The law is well settled. Road districts for the construction of highways may be established in such method as the Legislature of the state may provide, and the burden of paying for such improvements may be apportioned among those benefited. This distribution of benefits by way of assessment for the purpose of taxation must not be arbitrary and discriminatory. It "must be estimated upon contiguous property according to some standard which will probably produce approximately correct general results." Kansas City Southern Railway Co. et al. v. Road Improvement District No. 6 of Little River County, Ark., 256 U. S. 658, 661, 41 S. Ct. 604, 65 L. Ed. 1151. If not, it violates the Fourteenth Amendment to the Constitution.

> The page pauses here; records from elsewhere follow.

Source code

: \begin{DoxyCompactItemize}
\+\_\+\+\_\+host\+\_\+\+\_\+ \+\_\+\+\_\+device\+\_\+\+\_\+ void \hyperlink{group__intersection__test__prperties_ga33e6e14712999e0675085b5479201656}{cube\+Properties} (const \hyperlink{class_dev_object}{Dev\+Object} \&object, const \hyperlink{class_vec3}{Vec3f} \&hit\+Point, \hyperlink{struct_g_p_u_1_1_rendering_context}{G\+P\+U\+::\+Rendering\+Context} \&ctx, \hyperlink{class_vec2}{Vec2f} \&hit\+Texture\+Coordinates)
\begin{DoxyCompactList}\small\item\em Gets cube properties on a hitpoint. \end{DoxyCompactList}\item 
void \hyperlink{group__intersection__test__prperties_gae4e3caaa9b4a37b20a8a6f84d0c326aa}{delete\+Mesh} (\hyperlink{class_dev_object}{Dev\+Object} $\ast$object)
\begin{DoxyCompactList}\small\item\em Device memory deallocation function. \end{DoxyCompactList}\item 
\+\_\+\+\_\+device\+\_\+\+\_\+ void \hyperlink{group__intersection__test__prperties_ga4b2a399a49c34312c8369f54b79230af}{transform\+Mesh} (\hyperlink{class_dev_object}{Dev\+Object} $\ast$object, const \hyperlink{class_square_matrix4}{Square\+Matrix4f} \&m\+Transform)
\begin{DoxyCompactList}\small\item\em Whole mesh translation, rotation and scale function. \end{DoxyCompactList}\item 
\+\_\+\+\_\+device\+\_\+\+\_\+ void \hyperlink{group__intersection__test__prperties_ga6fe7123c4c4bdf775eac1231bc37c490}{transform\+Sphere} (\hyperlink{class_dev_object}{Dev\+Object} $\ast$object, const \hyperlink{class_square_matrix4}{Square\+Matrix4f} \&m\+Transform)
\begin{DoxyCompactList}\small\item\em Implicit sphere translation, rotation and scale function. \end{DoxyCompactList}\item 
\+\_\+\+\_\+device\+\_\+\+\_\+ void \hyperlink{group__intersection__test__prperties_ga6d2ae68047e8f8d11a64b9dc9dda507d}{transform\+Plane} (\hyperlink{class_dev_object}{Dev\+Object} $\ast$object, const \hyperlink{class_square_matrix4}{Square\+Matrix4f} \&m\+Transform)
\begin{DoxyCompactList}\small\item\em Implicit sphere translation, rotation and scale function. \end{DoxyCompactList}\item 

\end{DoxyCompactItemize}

Speaking of a drainage assessment, in Thomas, Sheriff, etc., et al. v. Kansas City Southern Ry. Co. et al. (C. C. A.) 277 F. 708, 712, affirmed by the Supreme Court in 261 U. S. 481, 43 S. Ct. 440, 67 L. Ed. 758, this court said: "Such assessment cannot stand if it is `palpably arbitrary,' or if it is palpably discriminatory." That such is the test is established by Houck v. Little River Drainage District, 239 U. S. 254, 36 S. Ct. 58, 60 L. Ed. 266; Phillip Wagner, Incorporated, v. Leser et al., Judges and Tax Collector of Baltimore City, 239 U. S. 207, 36 S. Ct. 66, 60 L. Ed. 230; Miller & Lux, Inc., v. Sacramento & San Joaquin Drainage Dist., 256 U. S. 129, 41 S. Ct. 404, 65 L. Ed. 859; Kans. City So. Ry. v. Road Imp. Dist. No. 6, 256 U. S. 658, 41 S. Ct. 604, 65 L. Ed. 1151; St. Louis & Kansas City Land Co. v. Kansas City, 241 U. S. 419, 36 S. Ct. 647,...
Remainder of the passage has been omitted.